TripAdvisor.com and the Wisdom of the Clowns

June 18, 2009 by Craig Stoltz 

TripAdvisor.com, the aggregator of travelers’ opinions about hotels, resorts and such, has been posting the following warning on some hotel profiles.

Trip Advisor's warning to take a hotel's reviews with a grain of salt

Trip Advisor's warning to take a hotel's reviews with a grain of salt

This is an encouraging move.

Most people who have contributed or used web reviews of hotels, restaurants and books can smell a rat–or at least suspect one is usually around.

Wisdom-of-the-crowds opinion aggregators are laughably simple to game. How many e-mails have you received from your favorite restaurants begging for a vote in the annual “Best Of” web poll?

As this issue has circulated through the online travel sphere, things have heated up. In response to a few broader challenges to Trip Advisor’s overall integrity, the company’s chief Twitteur, April Robb, issued the following statement, which appeared on the blog Elliot.org:

We believe our nearly 25 million reviews and opinions are authentic, honest and unbiased, from real travelers, which is why we enjoy tremendous user loyalty. Also, the sheer volume of reviews we have for an individual property allows travelers to base their decisions on the opinions of many.

The integrity of TripAdvisor reviews is protected by three primary methods:

1. Every review is screened prior to posting and a team of quality assurance specialists investigate suspicious reviews

2. Proprietary automated tools help identify attempts to subvert the system

3. Our large and passionate community of more than 25 million monthly visitors help screen our content and report suspicious activity

When a review is suspected to be fraudulent, it is immediately taken down and we have measures to penalize businesses for attempts to game the system. Penalties are handled on a case by case basis.

Well, it’s hard not to smell a rat there too. “Every” review is pre-screened and a team of QA specialists “investigate”s suspicious reviews?

That’s a hell of a workload. Assume it takes 15 seconds to eyeball each of the 25 million reviews Trip Advisor says it has. This means that its screeners have spent. . .let’s see…4,340 around-the-clock days, or about 12 years of constant labor, vetting reviews since the site launched.

And that’s before the QA specialists step in to investigate the suspicious ones!
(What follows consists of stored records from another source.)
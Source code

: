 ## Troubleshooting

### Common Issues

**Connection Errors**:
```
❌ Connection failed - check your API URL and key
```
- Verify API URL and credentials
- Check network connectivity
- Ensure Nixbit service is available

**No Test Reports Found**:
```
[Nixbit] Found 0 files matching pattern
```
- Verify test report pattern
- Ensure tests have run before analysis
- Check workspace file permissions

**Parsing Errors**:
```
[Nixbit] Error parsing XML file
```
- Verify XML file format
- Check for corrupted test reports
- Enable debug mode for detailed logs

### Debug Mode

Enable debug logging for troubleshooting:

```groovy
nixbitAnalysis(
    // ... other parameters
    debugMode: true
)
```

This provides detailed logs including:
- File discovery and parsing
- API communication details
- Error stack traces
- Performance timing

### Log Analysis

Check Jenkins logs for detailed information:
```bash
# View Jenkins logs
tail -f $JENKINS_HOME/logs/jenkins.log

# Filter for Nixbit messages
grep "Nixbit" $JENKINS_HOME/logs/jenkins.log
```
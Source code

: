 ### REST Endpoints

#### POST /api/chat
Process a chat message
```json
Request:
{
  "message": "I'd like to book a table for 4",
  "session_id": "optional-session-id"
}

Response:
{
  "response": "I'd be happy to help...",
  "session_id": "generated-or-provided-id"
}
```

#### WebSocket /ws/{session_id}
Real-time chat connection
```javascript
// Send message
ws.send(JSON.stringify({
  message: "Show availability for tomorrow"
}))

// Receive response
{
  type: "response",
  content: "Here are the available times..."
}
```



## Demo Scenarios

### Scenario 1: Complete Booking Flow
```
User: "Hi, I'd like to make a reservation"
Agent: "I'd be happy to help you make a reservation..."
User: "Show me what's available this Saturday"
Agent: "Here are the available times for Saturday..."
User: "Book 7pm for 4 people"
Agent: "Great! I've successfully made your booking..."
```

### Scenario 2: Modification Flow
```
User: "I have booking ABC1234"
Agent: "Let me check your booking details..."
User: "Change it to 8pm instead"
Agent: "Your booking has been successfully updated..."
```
Even if this work is being done in Sri Lanka, that’s still a pretty high “contractor expense” in the ol’ budget.

You can read an excellent report on the Trip Advisor controversy at Elliot.org, the best-of-breed blog by online travel journalist Chris Elliot.

Also check out the 43 comments on his entry. It’s hard to tell without a dedicated team of QA specialists, but damn, I think I smell a rat there too.

It looks to me like several of the comments defending Trip Advisor’s integrity come from. . .wait for it. . .people with some undisclosed relationship with Trip Advisor.